Efficient Approximation of Centrality Measures in Uncertain Graphs
Daniel Ketels
TL;DR
This work tackles efficient approximation of distance-based centrality in uncertain graphs $\mathcal{G}=(V,E,P)$ by developing possible-shortest-path (PSP) based heuristics. It introduces two algorithms: PSP-betweenness and PSP-harmonic, which estimate distance distributions $p_{s,t}(k)$ via PSPs and compute $\overline{B}(v)$ and $\overline{H}(v)$ without exhaustive sampling. The approach leverages an exploration mechanism to prune edges and estimates relative path probabilities $\overline{Pr}(\pi)$, enabling scalable computation on modest graphs and providing insights into the tradeoffs between accuracy, runtime, and memory. Empirical results show strong ranking accuracy for PSP-betweenness against Monte Carlo across randomized and real-world graphs, while PSP-harmonic achieves competitive runtime but with more variable accuracy and notable memory constraints on large graphs.
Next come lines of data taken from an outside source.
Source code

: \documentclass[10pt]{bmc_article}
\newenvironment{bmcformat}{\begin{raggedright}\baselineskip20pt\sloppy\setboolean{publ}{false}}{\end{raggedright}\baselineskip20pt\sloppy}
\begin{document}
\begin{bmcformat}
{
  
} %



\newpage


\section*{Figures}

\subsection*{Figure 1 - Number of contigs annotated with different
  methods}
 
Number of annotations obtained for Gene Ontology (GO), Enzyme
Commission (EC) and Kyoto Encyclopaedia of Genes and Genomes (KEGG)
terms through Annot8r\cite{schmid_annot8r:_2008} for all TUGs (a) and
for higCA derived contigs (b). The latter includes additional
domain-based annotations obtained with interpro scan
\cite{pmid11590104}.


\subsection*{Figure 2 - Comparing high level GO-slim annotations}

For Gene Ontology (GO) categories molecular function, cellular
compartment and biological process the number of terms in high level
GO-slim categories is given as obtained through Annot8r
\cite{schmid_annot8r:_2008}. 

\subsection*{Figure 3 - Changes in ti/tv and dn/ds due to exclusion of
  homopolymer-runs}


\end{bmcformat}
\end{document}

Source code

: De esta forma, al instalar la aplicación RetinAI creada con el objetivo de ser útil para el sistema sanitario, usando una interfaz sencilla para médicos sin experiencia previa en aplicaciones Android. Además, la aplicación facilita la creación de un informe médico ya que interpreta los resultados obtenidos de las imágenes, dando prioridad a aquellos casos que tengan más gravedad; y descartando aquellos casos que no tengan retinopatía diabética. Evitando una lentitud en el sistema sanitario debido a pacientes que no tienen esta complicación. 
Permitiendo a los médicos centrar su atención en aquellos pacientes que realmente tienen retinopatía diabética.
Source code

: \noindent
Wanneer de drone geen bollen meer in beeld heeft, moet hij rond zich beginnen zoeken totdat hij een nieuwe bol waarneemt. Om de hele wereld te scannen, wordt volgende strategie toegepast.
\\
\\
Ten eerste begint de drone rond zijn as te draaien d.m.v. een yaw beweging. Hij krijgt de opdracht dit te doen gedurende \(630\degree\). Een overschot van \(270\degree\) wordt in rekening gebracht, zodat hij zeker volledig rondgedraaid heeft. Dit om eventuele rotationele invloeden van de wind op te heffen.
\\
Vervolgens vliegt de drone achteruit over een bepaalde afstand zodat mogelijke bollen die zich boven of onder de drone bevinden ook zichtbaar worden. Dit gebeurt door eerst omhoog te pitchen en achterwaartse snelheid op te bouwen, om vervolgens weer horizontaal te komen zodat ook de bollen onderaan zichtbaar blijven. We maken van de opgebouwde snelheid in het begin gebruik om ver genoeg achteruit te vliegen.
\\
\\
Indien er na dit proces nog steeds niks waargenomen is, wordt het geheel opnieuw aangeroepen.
The study highlights practical limitations and outlines concrete directions for memory-efficient variants and alternative distance formulations to enable broader applicability.
Abstract
In this thesis I propose an algorithm to heuristically calculate different distance measures on uncertain graphs (i.e. graphs where edges only exist with a certain probability) and apply this to the heuristic calculation of harmonic closeness centrality. This approach is mainly based on previous work on the calculation of distance measures by Potamias et al. and on a heuristic algorithm for betweenness centrality by Chenxu Wang and Ziyuan Lin. I extend on their research by using the concept of possible shortest paths, applying them to the afformentioned distances. To the best of my knowledge, this algorithmic approach has never been studied before. I will compare my heuristic results for harmonic closeness against the Monte Carlo method both in runtime and accuracy. Similarly, I will conduct new experiments on the betweenness centrality heuristic proposed y Chenxu Wang and Ziyuan Lin to test its efficacy on a bigger variety of instances. Finally, I will test both of these algorithms on large scale graphs to evaluate the scalability of their runtime.